* WHAT YOU NEED TO DO: The task calls for the lines from the start of the entries below through the line with "Hack Club (LLHC)", given again verbatim, with every picture dropped.

* RECORD SET:
------------------------

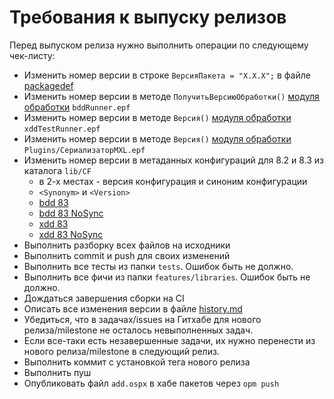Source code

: # Требования к выпуску релизов

Перед выпуском релиза нужно выполнить операции по следующему чек-листу:

- Изменить номер версии в строке `ВерсияПакета = "Х.Х.Х";` в файле [packagedef](./packagedef)
- Изменить номер версии в методе `ПолучитьВерсиюОбработки()` [модуля обработки](./epf/bddRunner/bddRunner/Ext/ObjectModule.bsl) `bddRunner.epf`
- Изменить номер версии в методе `Версия()` [модуля обработки](./epf/xddTestRunner/xddTestRunner/Ext/ObjectModule.bsl) `xddTestRunner.epf`
- Изменить номер версии в методе `Версия()` [модуля обработки](./Plugins/СериализаторMXL/СериализаторMXL/Ext/ObjectModule.bsl) `Plugins/СериализаторMXL.epf`
- Изменить номер версии в метаданных конфигураций для 8.2 и 8.3 из каталога `lib/CF`
  * в 2-х местах - версия конфигурация и синоним конфигурации
  * `<Synonym>` и `<Version>`
  * [bdd 83](./lib/CF/83/Configuration.xml)
  * [bdd 83 NoSync](./lib/CF/83NoSync/Configuration.xml)
  * [xdd 83](./lib/CF/83xdd/Configuration.xml)
  * [xdd 83 NoSync](./lib/CF/83xddNoSync/Configuration.xml)
- Выполнить разборку всех файлов на исходники
- Выполнить commit и push для своих изменений
- Выполнить все тесты из папки `tests`. Ошибок быть не должно.
- Выполнить все фичи из папки `features/libraries`. Ошибок быть не должно.
- Дождаться завершения сборки на CI
- Описать все изменения версии в файле [history.md](doc/history.md)
- Убедиться, что в задачах/issues на Гитхабе для нового релиза/milestone не осталось невыполненных задач.
- Если все-таки есть незавершенные задачи, их нужно перенести из нового релиза/milestone в следующий релиз.
- Выполнить коммит с установкой тега нового релиза
- Выполнить пуш
- Опубликовать файл `add.ospx` в хабе пакетов через `opm push`
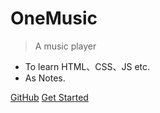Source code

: <!-- _coverpage.md -->

# OneMusic

> A music player

* To learn HTML、CSS、JS etc.
* As Notes.

[GitHub](https://github.com/shincyan1900/OneMusic)
[Get Started](README.md)
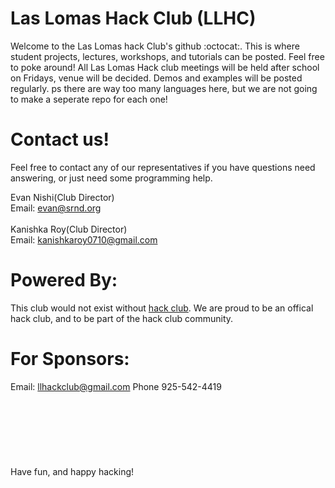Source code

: # Las Lomas Hack Club (LLHC)
Welcome to the Las Lomas hack Club's github :octocat:.  This is where student projects, lectures, workshops, and tutorials can be posted.  Feel free to poke around!  All Las Lomas Hack club meetings will be held after school on Fridays, venue will be decided.  Demos and examples will be posted regularly.  ps there are way too many languages here, but we are not going to make a seperate repo for each one!

# Contact us!
Feel free to contact any of our representatives if you have questions need answering, or just need some programming help.

Evan Nishi(Club Director)<br/>
Email: evan@srnd.org<br/>
<br/>
Kanishka Roy(Club Director)<br/>
Email: kanishkaroy0710@gmail.com<br/>

# Powered By:
This club would not exist without [hack club](https://hackclub.com/).  We are proud to be an offical hack club, and to be part of the hack club community.  

# For Sponsors:
Email: llhackclub@gmail.com
Phone 925-542-4419
<br/>
<br/>
<br/>
<br/>
<br/>
<br/>
<br/>
<br/>
Have fun, and happy hacking!
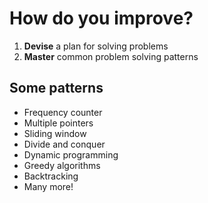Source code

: # How do you improve?

1) **Devise** a plan for solving problems
2) **Master** common problem solving patterns

## Some patterns

- Frequency counter
- Multiple pointers
- Sliding window
- Divide and conquer
- Dynamic programming
- Greedy algorithms
- Backtracking
- Many more!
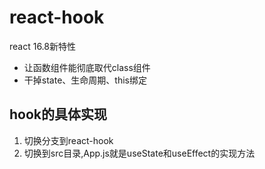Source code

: # react-hook
react 16.8新特性
- 让函数组件能彻底取代class组件
- 干掉state、生命周期、this绑定
## hook的具体实现
1. 切换分支到react-hook
2. 切换到src目录,App.js就是useState和useEffect的实现方法


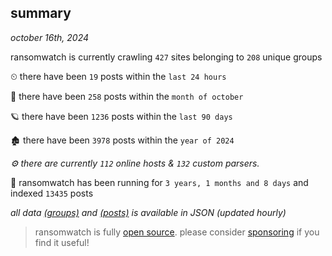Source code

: 
## summary
_october 16th, 2024_

ransomwatch is currently crawling `427` sites belonging to `208` unique groups

⏲ there have been `19` posts within the `last 24 hours`

🦈 there have been `258` posts within the `month of october`

🪐 there have been `1236` posts within the `last 90 days`

🏚 there have been `3978` posts within the `year of 2024`

_⚙️ there are currently `112` online hosts & `132` custom parsers._

🦕 ransomwatch has been running for `3 years, 1 months and 8 days` and indexed `13435` posts

_all data  [(groups)](http://ransomwhat.telemetry.ltd/groups) and [(posts)](http://ransomwhat.telemetry.ltd/posts) is available in JSON (updated hourly)_

> ransomwatch is fully [open source](https://github.com/joshhighet/ransomwatch#ransomwatch--). please consider [sponsoring](https://github.com/sponsors/joshhighet) if you find it useful!
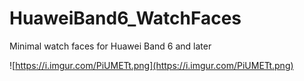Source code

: # HuaweiBand6_WatchFaces
Minimal watch faces for Huawei Band 6 and later

![https://i.imgur.com/PiUMETt.png](https://i.imgur.com/PiUMETt.png)
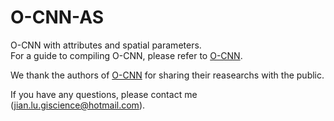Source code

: # O-CNN-AS
O-CNN with attributes and spatial parameters.  
For a guide to compiling O-CNN, please refer to [O-CNN](https://github.com/microsoft/O-CNN/blob/master/README.md).  
  
  
    
We thank the authors of [O-CNN](https://github.com/microsoft/O-CNN) for sharing their reasearchs with the public.

If you have any questions, please contact me (jian.lu.giscience@hotmail.com).
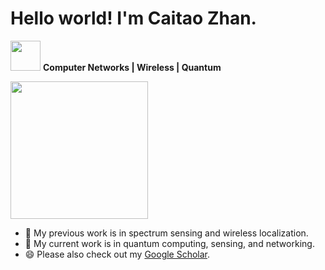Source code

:# Hello world! I'm Caitao Zhan.

<img src="https://media.giphy.com/media/WUlplcMpOCEmTGBtBW/giphy.gif" width="48"> **Computer Networks | Wireless | Quantum**



<a href="https://github.com/caitaozhan">
<!--   <img height="180em" src="https://github-readme-stats.vercel.app/api?username=caitaozhan&show_icons=true&include_all_commits=true&custom_title=My%20GitHub%20Stats" /> -->
  <img height="220" src="https://github-readme-stats.vercel.app/api/top-langs/?username=caitaozhan&layout=compact&langs_count=6&hide=jupyter%20notebook" />
</a>


- 🔭 My previous work is in spectrum sensing and wireless localization.
- 🌱 My current work is in quantum computing, sensing, and networking.
- 😄 Please also check out my [Google Scholar](https://scholar.google.com/citations?hl=en&user=fNBFRWEAAAAJ).




<!--
- 🌱 I’m currently learning 
- 👯 I’m looking to collaborate on ...
- 🤔 I’m looking for help with ...
- 💬 Ask me about ...
- 📫 How to reach me: ...
- ⚡ Please checkout my [YouTube channel](https://www.youtube.com/c/ZhanCaitao).
-->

------------------------

* ANSWER SECTION:
Source code

: # Требования к выпуску релизов

Перед выпуском релиза нужно выполнить операции по следующему чек-листу:

- Изменить номер версии в строке `ВерсияПакета = "Х.Х.Х";` в файле [packagedef](./packagedef)
- Изменить номер версии в методе `ПолучитьВерсиюОбработки()` [модуля обработки](./epf/bddRunner/bddRunner/Ext/ObjectModule.bsl) `bddRunner.epf`
- Изменить номер версии в методе `Версия()` [модуля обработки](./epf/xddTestRunner/xddTestRunner/Ext/ObjectModule.bsl) `xddTestRunner.epf`
- Изменить номер версии в методе `Версия()` [модуля обработки](./Plugins/СериализаторMXL/СериализаторMXL/Ext/ObjectModule.bsl) `Plugins/СериализаторMXL.epf`
- Изменить номер версии в метаданных конфигураций для 8.2 и 8.3 из каталога `lib/CF`
  * в 2-х местах - версия конфигурация и синоним конфигурации
  * `<Synonym>` и `<Version>`
  * [bdd 83](./lib/CF/83/Configuration.xml)
  * [bdd 83 NoSync](./lib/CF/83NoSync/Configuration.xml)
  * [xdd 83](./lib/CF/83xdd/Configuration.xml)
  * [xdd 83 NoSync](./lib/CF/83xddNoSync/Configuration.xml)
- Выполнить разборку всех файлов на исходники
- Выполнить commit и push для своих изменений
- Выполнить все тесты из папки `tests`. Ошибок быть не должно.
- Выполнить все фичи из папки `features/libraries`. Ошибок быть не должно.
- Дождаться завершения сборки на CI
- Описать все изменения версии в файле [history.md](doc/history.md)
- Убедиться, что в задачах/issues на Гитхабе для нового релиза/milestone не осталось невыполненных задач.
- Если все-таки есть незавершенные задачи, их нужно перенести из нового релиза/milestone в следующий релиз.
- Выполнить коммит с установкой тега нового релиза
- Выполнить пуш
- Опубликовать файл `add.ospx` в хабе пакетов через `opm push`
Source code

: <!-- _coverpage.md -->

# OneMusic

> A music player

* To learn HTML、CSS、JS etc.
* As Notes.

[GitHub](https://github.com/shincyan1900/OneMusic)
[Get Started](README.md)
Source code

: # Las Lomas Hack Club (LLHC)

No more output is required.